In the CRISPR-Cas9 system, the efficiency of genetic modifications has been found to vary depending on the single guide RNA (sgRNA) used. A variety of sgRNA properties have been found to be predictive of CRISPR cleavage efficiency, including the position-specific sequence composition of sgRNAs, global sgRNA sequence properties, and thermodynamic features. While prevalent existing deep learning-based approaches provide competitive prediction accuracy, a more interpretable model is desirable to help understand how different features may contribute to CRISPR-Cas9 cleavage efficiency.
We propose a gradient boosting approach, utilizing LightGBM to develop an integrated tool, BoostMEC (Boosting Model for Efficient CRISPR), for the prediction of wild-type CRISPR-Cas9 editing efficiency. We benchmark BoostMEC against 10 popular models on 13 external datasets and show its competitive performance.

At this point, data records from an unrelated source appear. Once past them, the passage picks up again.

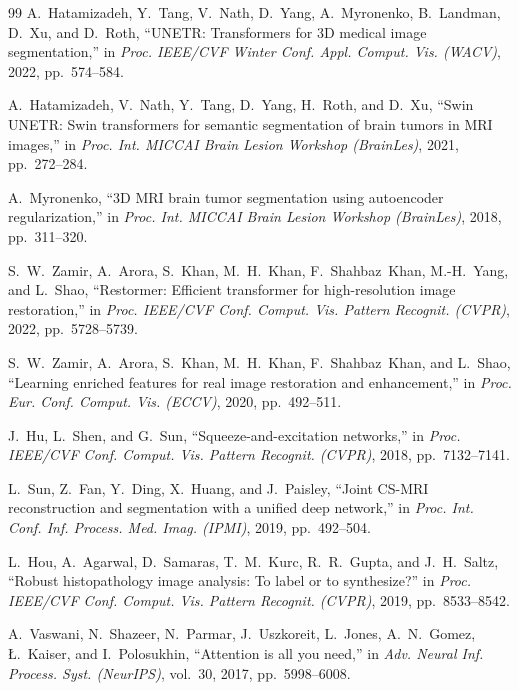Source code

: \documentclass[conference]{IEEEtran}
\begin{document}
\begin{thebibliography}{99}
A.~Hatamizadeh, Y.~Tang, V.~Nath, D.~Yang, A.~Myronenko, B.~Landman,
D.~Xu, and D.~Roth,
``UNETR: Transformers for 3D medical image segmentation,''
in \textit{Proc. IEEE/CVF Winter Conf. Appl. Comput. Vis. (WACV)},
2022, pp.~574--584.

A.~Hatamizadeh, V.~Nath, Y.~Tang, D.~Yang, H.~Roth, and D.~Xu,
``Swin UNETR: Swin transformers for semantic segmentation of brain
tumors in MRI images,''
in \textit{Proc. Int. MICCAI Brain Lesion Workshop (BrainLes)},
2021, pp.~272--284.

A.~Myronenko,
``3D MRI brain tumor segmentation using autoencoder regularization,''
in \textit{Proc. Int. MICCAI Brain Lesion Workshop (BrainLes)},
2018, pp.~311--320.

S.~W.~Zamir, A.~Arora, S.~Khan, M.~H.~Khan, F.~Shahbaz~Khan,
M.-H.~Yang, and L.~Shao,
``Restormer: Efficient transformer for high-resolution image
restoration,''
in \textit{Proc. IEEE/CVF Conf. Comput. Vis. Pattern Recognit. (CVPR)},
2022, pp.~5728--5739.

S.~W.~Zamir, A.~Arora, S.~Khan, M.~H.~Khan, F.~Shahbaz~Khan,
and L.~Shao,
``Learning enriched features for real image restoration and
enhancement,''
in \textit{Proc. Eur. Conf. Comput. Vis. (ECCV)}, 2020,
pp.~492--511.

J.~Hu, L.~Shen, and G.~Sun,
``Squeeze-and-excitation networks,''
in \textit{Proc. IEEE/CVF Conf. Comput. Vis. Pattern Recognit. (CVPR)},
2018, pp.~7132--7141.

L.~Sun, Z.~Fan, Y.~Ding, X.~Huang, and J.~Paisley,
``Joint CS-MRI reconstruction and segmentation with a unified deep
network,''
in \textit{Proc. Int. Conf. Inf. Process. Med. Imag. (IPMI)},
2019, pp.~492--504.

L.~Hou, A.~Agarwal, D.~Samaras, T.~M.~Kurc, R.~R.~Gupta, and
J.~H.~Saltz,
``Robust histopathology image analysis: To label or to synthesize?''
in \textit{Proc. IEEE/CVF Conf. Comput. Vis. Pattern Recognit. (CVPR)},
2019, pp.~8533--8542.

A.~Vaswani, N.~Shazeer, N.~Parmar, J.~Uszkoreit, L.~Jones,
A.~N.~Gomez, {\L}.~Kaiser, and I.~Polosukhin,
``Attention is all you need,''
in \textit{Adv. Neural Inf. Process. Syst. (NeurIPS)}, vol.~30,
2017, pp.~5998--6008.

\end{thebibliography}
\end{document}
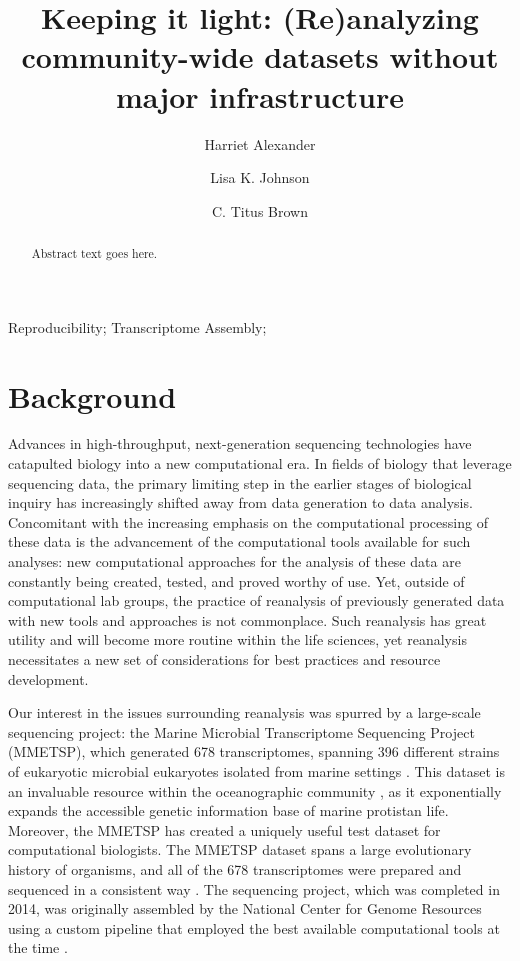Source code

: \documentclass[a4paper,num-refs]{oup-contemporary}
\title{Keeping it light: (Re)analyzing community-wide datasets without major infrastructure}
\author[1]{Harriet Alexander}
\author[1]{Lisa K. Johnson}
\author[1,\authfn{1}]{C. Titus Brown}
\affil[1]{Population Health and Reproduction, University of California, Davis, CA, USA}
\begin{document}
\begin{frontmatter}
\maketitle

  \begin{abstract}
Abstract text goes here.
  \end{abstract}

\begin{keywords}
Reproducibility; Transcriptome Assembly;
\end{keywords}
\end{frontmatter}

\section{Background}
Advances in high-throughput, next-generation sequencing technologies have catapulted biology into a new computational era. In fields of biology that leverage sequencing data, the primary limiting step in the earlier stages of biological inquiry has increasingly shifted away from data generation to data analysis. Concomitant with the increasing emphasis on the computational processing of these data is the advancement of the computational tools available for such analyses: new computational approaches for the analysis of these data are constantly being created, tested, and proved worthy of use. Yet, outside of computational lab groups, the practice of reanalysis of previously generated data with new tools and approaches is not commonplace. Such reanalysis has great utility and will become more routine within the life sciences, yet reanalysis necessitates a new set of considerations for best practices and resource development.



Our interest in the issues surrounding reanalysis was spurred by a large-scale sequencing project: the Marine Microbial Transcriptome Sequencing Project (MMETSP), which generated 678 transcriptomes, spanning 396 different strains of eukaryotic microbial eukaryotes isolated from marine settings \cite{Caron2016}. This dataset is an invaluable resource within the oceanographic community \cite{Keeling2014, Caron2016}, as it exponentially expands the accessible genetic information base of marine protistan life. Moreover, the MMETSP has created a uniquely useful test dataset for computational biologists. The MMETSP dataset spans a large evolutionary history of organisms, and all of the 678 transcriptomes were prepared and sequenced in a consistent way \cite{Keeling2014}. The sequencing project, which was completed in 2014, was originally assembled by the National Center for Genome Resources using a custom pipeline that employed the best available computational tools at the time \cite{Simpson2009, Huang1999}.
\end{document}
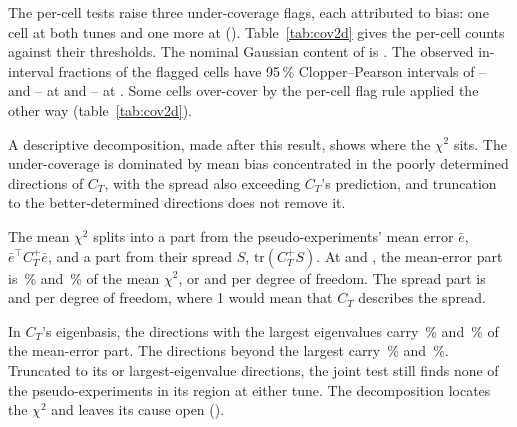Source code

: The per-cell tests raise three under-coverage flags, each attributed to bias: one cell at both tunes and one more at  (). Table~\ref{tab:cov2d} gives the per-cell counts against their thresholds. The nominal Gaussian content of  is . The observed in-interval fractions of the flagged cells have 95\,\% Clopper--Pearson intervals of -- and -- at  and -- at .
Some cells over-cover by the per-cell flag rule applied the other way (table~\ref{tab:cov2d}).

A descriptive decomposition, made after this result, shows where the $\chi^2$ sits. The under-coverage is dominated by mean bias concentrated in the poorly determined directions of $C_T$, with the spread also exceeding $C_T$'s prediction, and truncation to the better-determined directions does not remove it.

The mean $\chi^2$ splits into a part from the pseudo-experiments' mean error $\bar e$, $\bar e^{\top}C_T^{+}\bar e$, and a part from their spread $S$, $\mathrm{tr}(C_T^{+}S)$. At  and , the mean-error part is \,\% and \,\% of the mean $\chi^2$, or  and  per degree of freedom. The spread part is  and  per degree of freedom, where 1 would mean that $C_T$ describes the spread.

In $C_T$'s eigenbasis, the  directions with the largest eigenvalues carry \,\% and \,\% of the mean-error part. The directions beyond the  largest carry \,\% and \,\%. Truncated to its  or  largest-eigenvalue directions, the joint test still finds none of the  pseudo-experiments in its region at either tune. The decomposition locates the $\chi^2$ and leaves its cause open ().

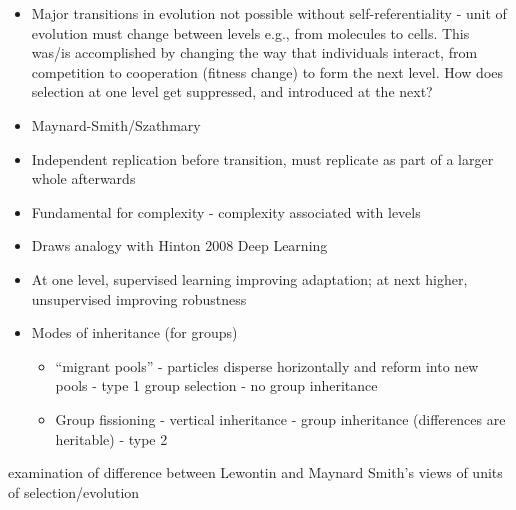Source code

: 	\begin{itemize}
		\item
		
		Major transitions in evolution not possible without
		self-referentiality - unit of evolution must change between levels
		e.g., from molecules to cells. This was/is accomplished by changing
		the way that individuals interact, from competition to cooperation
		(fitness change) to form the next level. How does selection at one
		level get suppressed, and introduced at the next?
		
		\item
		
		Maynard-Smith/Szathmary
		
		\item
		
		Independent replication before transition, must replicate as part of
		a larger whole afterwards
		
		\item
		
		Fundamental for complexity - complexity associated with levels
		
		\item
		
		Draws analogy with Hinton 2008 Deep Learning
		
		\item
		
		At one level, supervised learning improving adaptation; at next
		higher, unsupervised improving robustness
		
		\item
		
		Modes of inheritance (for groups)
		
		
		\begin{itemize}
			\item
			
			``migrant pools'' - particles disperse horizontally and reform
			into new pools - type 1 group selection - no group inheritance
			
			\item
			
			Group fissioning - vertical inheritance - group inheritance
			(differences are heritable) - type 2
			
		\end{itemize}
	\end{itemize}


\autocite{Griesemer2001}
	
	examination of difference between Lewontin and Maynard Smith's views
	of units of selection/evolution

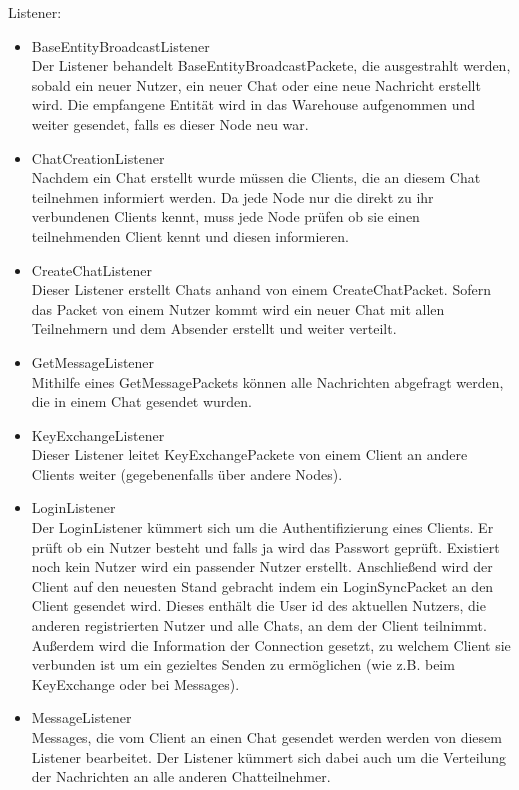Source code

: \documentclass[a4paper]{article}
\theoremstyle{definition}
\begin{document}
    Listener:
    \begin{itemize}
        \item BaseEntityBroadcastListener\\
            Der Listener behandelt BaseEntityBroadcastPackete, die ausgestrahlt werden, sobald ein neuer Nutzer, ein neuer Chat oder eine neue Nachricht erstellt wird. Die empfangene Entität wird in das Warehouse aufgenommen und weiter gesendet, falls es dieser Node neu war.
        \item ChatCreationListener\\
            Nachdem ein Chat erstellt wurde müssen die Clients, die an diesem Chat teilnehmen informiert werden. Da jede Node nur die direkt zu ihr verbundenen Clients kennt, muss jede Node prüfen ob sie einen teilnehmenden Client kennt und diesen informieren. 
        \item CreateChatListener\\
            Dieser Listener erstellt Chats anhand von einem CreateChatPacket. Sofern das Packet von einem Nutzer kommt wird ein neuer Chat mit allen Teilnehmern und dem Absender erstellt und weiter verteilt.
        \item GetMessageListener\\
            Mithilfe eines GetMessagePackets können alle Nachrichten abgefragt werden, die in einem Chat gesendet wurden.
        \item KeyExchangeListener\\
            Dieser Listener leitet KeyExchangePackete von einem Client an andere Clients weiter (gegebenenfalls über andere Nodes).
        \item LoginListener\\
            Der LoginListener kümmert sich um die Authentifizierung eines Clients. Er prüft ob ein Nutzer besteht und falls ja wird das Passwort geprüft. Existiert noch kein Nutzer wird ein passender Nutzer erstellt. Anschließend wird der Client auf den neuesten Stand gebracht indem ein LoginSyncPacket an den Client gesendet wird. Dieses enthält die User id des aktuellen Nutzers, die anderen registrierten Nutzer und alle Chats, an dem der Client teilnimmt. Außerdem wird die Information der Connection gesetzt, zu welchem Client sie verbunden ist um ein gezieltes Senden zu ermöglichen (wie z.B. beim KeyExchange oder bei Messages).
        \item MessageListener\\
            Messages, die vom Client an einen Chat gesendet werden werden von diesem Listener bearbeitet. Der Listener kümmert sich dabei auch um die Verteilung der Nachrichten an alle anderen Chatteilnehmer.

\end{itemize}
\end{document}
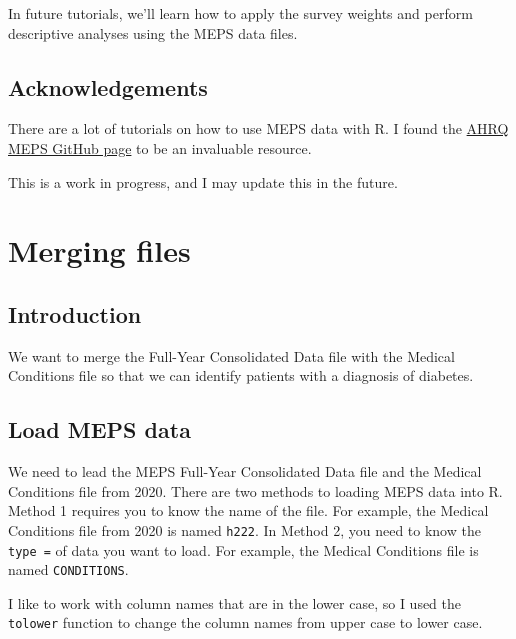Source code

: \documentclass[
]{book}
\theoremstyle{definition}
\theoremstyle{definition}
\theoremstyle{definition}
\theoremstyle{definition}
\theoremstyle{remark}
\begin{document}
In future tutorials, we'll learn how to apply the survey weights and perform descriptive analyses using the MEPS data files.

\hypertarget{acknowledgements}{%
\section{Acknowledgements}\label{acknowledgements}}

There are a lot of tutorials on how to use MEPS data with R. I found the \href{https://github.com/HHS-AHRQ/MEPS}{AHRQ MEPS GitHub page} to be an invaluable resource.

This is a work in progress, and I may update this in the future.

\hypertarget{merging}{%
\chapter{Merging files}\label{merging}}

\hypertarget{introduction-1}{%
\section{Introduction}\label{introduction-1}}

We want to merge the Full-Year Consolidated Data file with the Medical Conditions file so that we can identify patients with a diagnosis of diabetes.

\hypertarget{load-meps-data}{%
\section{Load MEPS data}\label{load-meps-data}}

We need to lead the MEPS Full-Year Consolidated Data file and the Medical Conditions file from 2020. There are two methods to loading MEPS data into R. Method 1 requires you to know the name of the file. For example, the Medical Conditions file from 2020 is named \texttt{h222}. In Method 2, you need to know the \texttt{type\ =} of data you want to load. For example, the Medical Conditions file is named \texttt{CONDITIONS}.

I like to work with column names that are in the lower case, so I used the \texttt{tolower} function to change the column names from upper case to lower case.
\end{document}
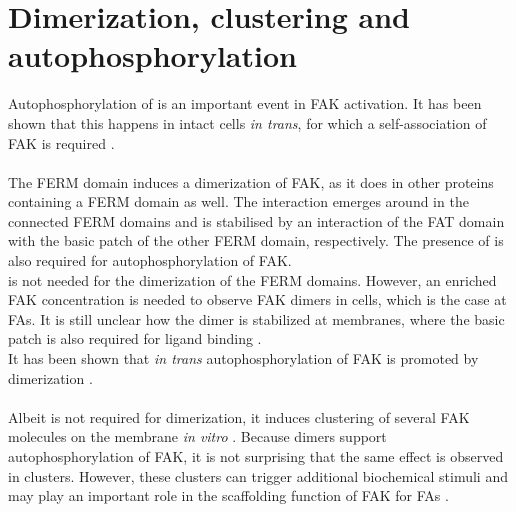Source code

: \section{Dimerization, clustering and autophosphorylation}
\label{intro:clustering}
Autophosphorylation of  is an important event in FAK activation. It has been shown that this happens in intact cells \textit{in trans}, for which a self-association of FAK is required \autocite{transAuto}.\\
\\
The FERM domain induces a dimerization of FAK, as it does in other proteins containing a FERM domain as well. %
The interaction emerges around  in the connected FERM domains and is stabilised by an interaction of the FAT domain with the basic patch of the other FERM domain, respectively. The presence of  is also required for autophosphorylation of FAK.\\
\pip{} is not needed for the dimerization of the FERM domains. However, an enriched FAK concentration is needed to observe FAK dimers in cells, which is the case at FAs. It is still unclear how the dimer is stabilized at membranes, where the basic patch is also required for ligand binding \autocite{fakdimers}.\\
It has been shown that \textit{in trans} autophosphorylation of FAK is promoted by dimerization \autocite{dimersVsClusters}.\\
\\
Albeit \pip{} is not required for dimerization, it induces clustering of several FAK molecules on the membrane \textit{in vitro} \autocite{pap001}. Because dimers support autophosphorylation of FAK, it is not surprising that the same effect is observed in clusters. However, these clusters can trigger additional biochemical stimuli \autocite{dimersVsClusters} and may play an important role in the scaffolding function of FAK for FAs \autocite{pap001}.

BoostMEC can provide state-of-the-art predictions of CRISPR-Cas9 cleavage efficiency for sgRNA design and selection. Relying on direct and derived sequence features of sgRNA sequences and based on conventional machine learning, BoostMEC maintains an advantage over other state-of-the-art CRISPR efficiency prediction models that are based on deep learning through its ability to produce more interpretable feature insights and predictions.
在 CRISPR-Cas9 系统中,已发现遗传修饰的效率因所用的单指导 RNA(sgRNA)而异。已经发现 sgRNA 的多种特性可预测 CRISPR 切割效率,包括 sgRNA 的位置特异性序列组成、全局 sgRNA 序列特性和热力学特性。虽然流行的基于深度学习的方法提供了有竞争力的预测准确性,但需要一个更具可解释性的模型来帮助理解不同的特征如何可能有助于 CRISPR-Cas9 切割效率。
我们提出了一种梯度提升方法,利用 LightGBM 开发了一种集成工具,即 BoostMEC(用于有效 CRISPR 的提升模型),用于预测野生型 CRISPR-Cas9 编辑效率。我们在 13 个外部数据集上针对 10 个流行模型对 BoostMEC 进行了基准测试,并展示了其竞争性能。
BoostMEC 可以为 sgRNA 设计和选择提供最先进的 CRISPR-Cas9 切割效率预测。BoostMEC 基于 sgRNA 序列的直接和推导序列特征,并基于传统机器学习,通过能够生成更具可解释性的特征见解和预测,相对于其他基于深度学习的最先进的 CRISPR 效率预测模型具有优势。